Вот примерно все, что рассказал Сережа о своей поездке в Прагу. Я почти ничего не прибавила. Ну, может быть, про сухие листочки на могильной плите. И про носовые платки. И про то, что Сережа не умеет плакать, как взрослые, без звука. Ну и еще кое-что. Но в целом он говорил так, как я написала.

— … Прагу я знаю, — сказала Юлька. — Про нее по телевизору показывали.
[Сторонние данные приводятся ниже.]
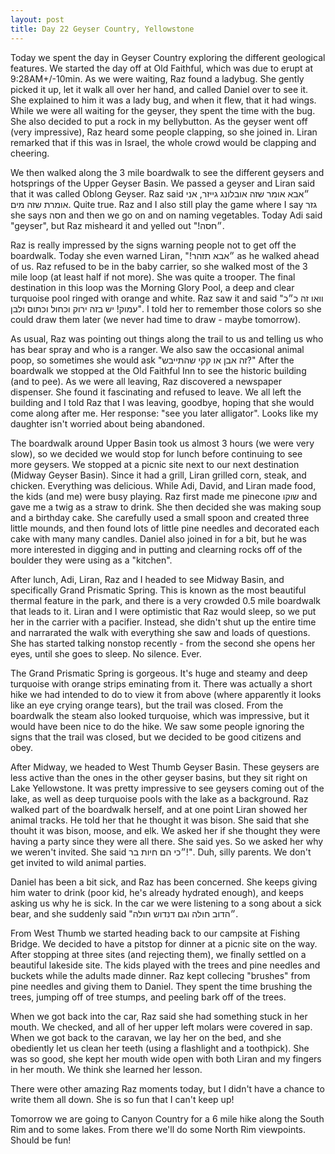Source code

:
 ```yaml
---
layout: post
title: Day 22 Geyser Country, Yellowstone
---
```


Today we spent the day in Geyser Country exploring the different geological features. We started the day off at Old Faithful, which was due to erupt at 9:28AM+/-10min. As we were waiting, Raz found a ladybug. She gently picked it up, let it walk all over her hand, and called Daniel over to see it. She explained to him it was a lady bug, and when it flew, that it had wings. While we were all waiting for the geyser, they spent the time with the bug. She also decided to put a rock in my bellybutton. As the geyser went off (very impressive), Raz heard some people clapping, so she joined in. Liran remarked that if this was in Israel, the whole crowd would be clapping and cheering.

We then walked along the 3 mile boardwalk to see the different geysers and hotsprings of the Upper Geyser Basin. We passed a geyser and Liran said that it was called Oblong Geyser. Raz said ״אבא אומר שזה אובלונג גייזר, אני אומרת שזה מים. Quite true. Raz and I also still play the game where I say גזר she says חסה and then we go on and on naming vegetables. Today Adi said "geyser", but Raz misheard it and yelled out "!״חסה.

Raz is really impressed by the signs warning people not to get off the boardwalk. Today she even warned Liran, "!״אבא תזהר as he walked ahead of us. Raz refused to be in the baby carrier, so she walked most of the 3 mile loop (at least half if not more). She was quite a trooper. The final destination in this loop was the Morning Glory Pool, a deep and clear turquoise pool ringed with orange and white. Raz saw it and said "וואו זה כ״כ עמוק! יש בזה ירוק וכחול וכתום ולבן". I told her to remember those colors so she could draw them later (we never had time to draw - maybe tomorrow).

As usual, Raz was pointing out things along the trail to us and telling us who has bear spray and who is a ranger. We also saw the occasional animal poop, so sometimes she would ask "זה אבן או קקי שהתייבש?" After the boardwalk we stopped at the Old Faithful Inn to see the historic building (and to pee). As we were all leaving, Raz discovered a newspaper dispenser. She found it fascinating and refused to leave. We all left the building and I told Raz that I was leaving, goodbye, hoping that she would come along after me. Her response: "see you later alligator". Looks like my daughter isn't worried about being abandoned.

The boardwalk around Upper Basin took us almost 3 hours (we were very slow), so we decided we would stop for lunch before continuing to see more geysers. We stopped at a picnic site next to our next destination (Midway Geyser Basin). Since it had a grill, Liran grilled corn, steak, and chicken. Everything was delicious. While Adi, David, and Liran made food, the kids (and me) were busy playing. Raz first made me pinecone שוקו and gave me a twig as a straw to drink. She then decided she was making soup and a birthday cake. She carefully used a small spoon and created three little mounds, and then found lots of little pine needles and decorated each cake with many many candles. Daniel also joined in for a bit, but he was more interested in digging and in putting and clearning rocks off of the boulder they were using as a "kitchen".

After lunch, Adi, Liran, Raz and I headed to see Midway Basin, and specifically Grand Prismatic Spring. This is known as the most beautiful thermal feature in the park, and there is a very crowded 0.5 mile boardwalk that leads to it. Liran and I were optimistic that Raz would sleep, so we put her in the carrier with a pacifier. Instead, she didn't shut up the entire time and narrarated the walk with everything she saw and loads of questions. She has started talking nonstop recently - from the second she opens her eyes, until she goes to sleep. No silence. Ever.

The Grand Prismatic Spring is gorgeous. It's huge and steamy and deep turquoise with orange strips eminating from it. There was actually a short hike we had intended to do to view it from above (where apparently it looks like an eye crying orange tears), but the trail was closed. From the boardwalk the steam also looked turquoise, which was impressive, but it would have been nice to do the hike. We saw some people ignoring the signs that the trail was closed, but we decided to be good citizens and obey.

After Midway, we headed to West Thumb Geyser Basin. These geysers are less active than the ones in the other geyser basins, but they sit right on Lake Yellowstone. It was pretty impressive to see geysers coming out of the lake, as well as deep turquoise pools with the lake as a background. Raz walked part of the boardwalk herself, and at one point Liran showed her animal tracks. He told her that he thought it was bison. She said that she thouht it was bison, moose, and elk. We asked her if she thought they were having a party since they were all there. She said yes. So we asked her why we weren't invited. She said ״כי הם חיות בר!". Duh, silly parents. We don't get invited to wild animal parties.

Daniel has been a bit sick, and Raz has been concerned. She keeps giving him water to drink (poor kid, he's already hydrated enough), and keeps asking us why he is sick. In the car we were listening to a song about a sick bear, and she suddenly said "״הדוב חולה וגם דנדוש חולה. 

From West Thumb we started heading back to our campsite at Fishing Bridge. We decided to have a pitstop for dinner at a picnic site on the way. After stopping at three sites (and rejecting them), we finally settled on a beautiful lakeside site. The kids played with the trees and pine needles and buckets while the adults made dinner. Raz kept collecing "brushes" from pine needles and giving them to Daniel. They spent the time brushing the trees, jumping off of tree stumps, and peeling bark off of the trees. 

When we got back into the car, Raz said she had something stuck in her mouth. We checked, and all of her upper left molars were covered in sap. When we got back to the caravan, we lay her on the bed, and she obediently let us clean her teeth (using a flashlight and a toothpick). She was so good, she kept her mouth wide open with both Liran and my fingers in her mouth. We think she learned her lesson.

There were other amazing Raz moments today, but I didn't have a chance to write them all down. She is so fun that I can't keep up!

Tomorrow we are going to Canyon Country for a 6 mile hike along the South Rim and to some lakes. From there we'll do some North Rim viewpoints. Should be fun!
А я бы хотела в такой город поехать… что по телевизору не увидишь. На остров. В океане. Которого никто не знает. На котором никто не был.

Таких островов не осталось, — возразила я. — Все показывают по телевизору. Даже космос.

— Что же было в «сюрпризе»? — спросила Юлька.

А я не сообразила сразу узнать об этом. Но Сережа не ответил, потому что в палату вошли два человека. Один из них высокий, тонкий в талии, широкоплечий парень с маленькой головой, с красивым горбоносым лицом. На вид он был десятиклассник, а может быть, уже и студент, как Володя или Фома. Рука и плечо у него были в гипсе. С ним был восьмиклассник Алик с невероятно толстой нижней губой и колючими голубоватыми глазками. Его подбородок поддерживал гипсовый воротник.

— Ты здесь почему болтаешься? — спросил Алик у Сережи.

И Сережа сразу же ушел. Даже не попрощался. Мне показалось, что он почему-то боится этого Алика.

Старшего парня звали Олег. Юлька его знала, по-видимому, он к ней уже приходил, но еще до того, как я попала в эту палату.

Они пришли к Юльке. Они принесли ей огурцов, которые вдруг сильно запахли весной, перебивая все больничные запахи.

— Покажи им, — предложил Олег Алику.

У Алика в руках появилась колода карт. Он быстро их стасовал, предложил Юльке снять часть колоды, положить под низ и снял сверху две карты.

— Двадцать одно, — показал он.

Там были десятка и туз. Алик снова стасовал колоду, снова Юлька сняла карты, и он опять показал три верхние карты. Шестерка, семерка и восьмерка.

— Двадцать одно, — сказал он. — Без проигрыша. Пока он показывал свои карточные фокусы, Олег подошел поближе к кровати Вики. С Викой он, казалось, был совсем не знаком. Он и не посмотрел на нее. Вика показала глазами на подушку. И Олег, незаметно для всех, по-моему, только я это заметила, вытащил у Вики из-под подушки маленький бумажный пакетик и положил его в карман. Я уверена, что это были деньги. Те самые, которые Вике дала ее мама.